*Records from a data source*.
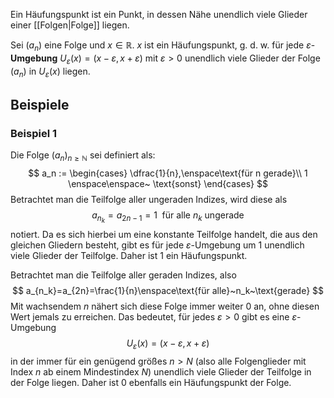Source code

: Ein Häufungspunkt ist ein Punkt, in dessen Nähe unendlich viele Glieder einer [[Folgen|Folge]] liegen.

Sei $(a_n)$ eine Folge und $x\in\mathbb{R}$. $x$ ist ein Häufungspunkt, g. d. w. für jede $\varepsilon$-**Umgebung** $U_\varepsilon(x)=(x-\varepsilon,x+\varepsilon)$ mit $\varepsilon>0$ unendlich viele Glieder der Folge $(a_n)$ in $U_\varepsilon(x)$ liegen.

## Beispiele
### Beispiel 1
Die Folge $(a_n)_{n\ge\mathbb{N}}$ sei definiert als:
$$
a_n := \begin{cases}
\dfrac{1}{n},\enspace\text{für n gerade}\\
1 \enspace\enspace~ \text{sonst}
\end{cases}
$$
Betrachtet man die Teilfolge aller ungeraden Indizes, wird diese als
$$
a_{n_k}=a_{2n-1}=1\enspace\text{für alle}~n_k~\text{ungerade} 
$$
notiert. Da es sich hierbei um eine konstante Teilfolge handelt, die aus den gleichen Gliedern besteht, gibt es für jede $\varepsilon$-Umgebung um $1$ unendlich viele Glieder der Teilfolge. Daher ist $1$ ein Häufungspunkt.

Betrachtet man die Teilfolge aller geraden Indizes, also
$$
a_{n_k}=a_{2n}=\frac{1}{n}\enspace\text{für alle}~n_k~\text{gerade}
$$
Mit wachsendem $n$ nähert sich diese Folge immer weiter $0$ an, ohne diesen Wert jemals zu erreichen. Das bedeutet, für jedes $\varepsilon>0$ gibt es eine $\varepsilon$-Umgebung
$$
U_\varepsilon(x)=(x-\varepsilon,x+\varepsilon)
$$
in der immer für ein genügend größes $n>N$ (also alle Folgenglieder mit Index $n$ ab einem Mindestindex $N$) unendlich viele Glieder der Teilfolge in der Folge liegen. Daher ist $0$ ebenfalls ein Häufungspunkt der Folge.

*Directions*.
Print every line above once more, exactly. Omit the pictures.

*Solution for this problem*.
Source code

: Ein Häufungspunkt ist ein Punkt, in dessen Nähe unendlich viele Glieder einer [[Folgen|Folge]] liegen.

Sei $(a_n)$ eine Folge und $x\in\mathbb{R}$. $x$ ist ein Häufungspunkt, g. d. w. für jede $\varepsilon$-**Umgebung** $U_\varepsilon(x)=(x-\varepsilon,x+\varepsilon)$ mit $\varepsilon>0$ unendlich viele Glieder der Folge $(a_n)$ in $U_\varepsilon(x)$ liegen.

## Beispiele
### Beispiel 1
Die Folge $(a_n)_{n\ge\mathbb{N}}$ sei definiert als:
$$
a_n := \begin{cases}
\dfrac{1}{n},\enspace\text{für n gerade}\\
1 \enspace\enspace~ \text{sonst}
\end{cases}
$$
Betrachtet man die Teilfolge aller ungeraden Indizes, wird diese als
$$
a_{n_k}=a_{2n-1}=1\enspace\text{für alle}~n_k~\text{ungerade} 
$$
notiert. Da es sich hierbei um eine konstante Teilfolge handelt, die aus den gleichen Gliedern besteht, gibt es für jede $\varepsilon$-Umgebung um $1$ unendlich viele Glieder der Teilfolge. Daher ist $1$ ein Häufungspunkt.

Betrachtet man die Teilfolge aller geraden Indizes, also
$$
a_{n_k}=a_{2n}=\frac{1}{n}\enspace\text{für alle}~n_k~\text{gerade}
$$
Mit wachsendem $n$ nähert sich diese Folge immer weiter $0$ an, ohne diesen Wert jemals zu erreichen. Das bedeutet, für jedes $\varepsilon>0$ gibt es eine $\varepsilon$-Umgebung
$$
U_\varepsilon(x)=(x-\varepsilon,x+\varepsilon)
$$
in der immer für ein genügend größes $n>N$ (also alle Folgenglieder mit Index $n$ ab einem Mindestindex $N$) unendlich viele Glieder der Teilfolge in der Folge liegen. Daher ist $0$ ebenfalls ein Häufungspunkt der Folge.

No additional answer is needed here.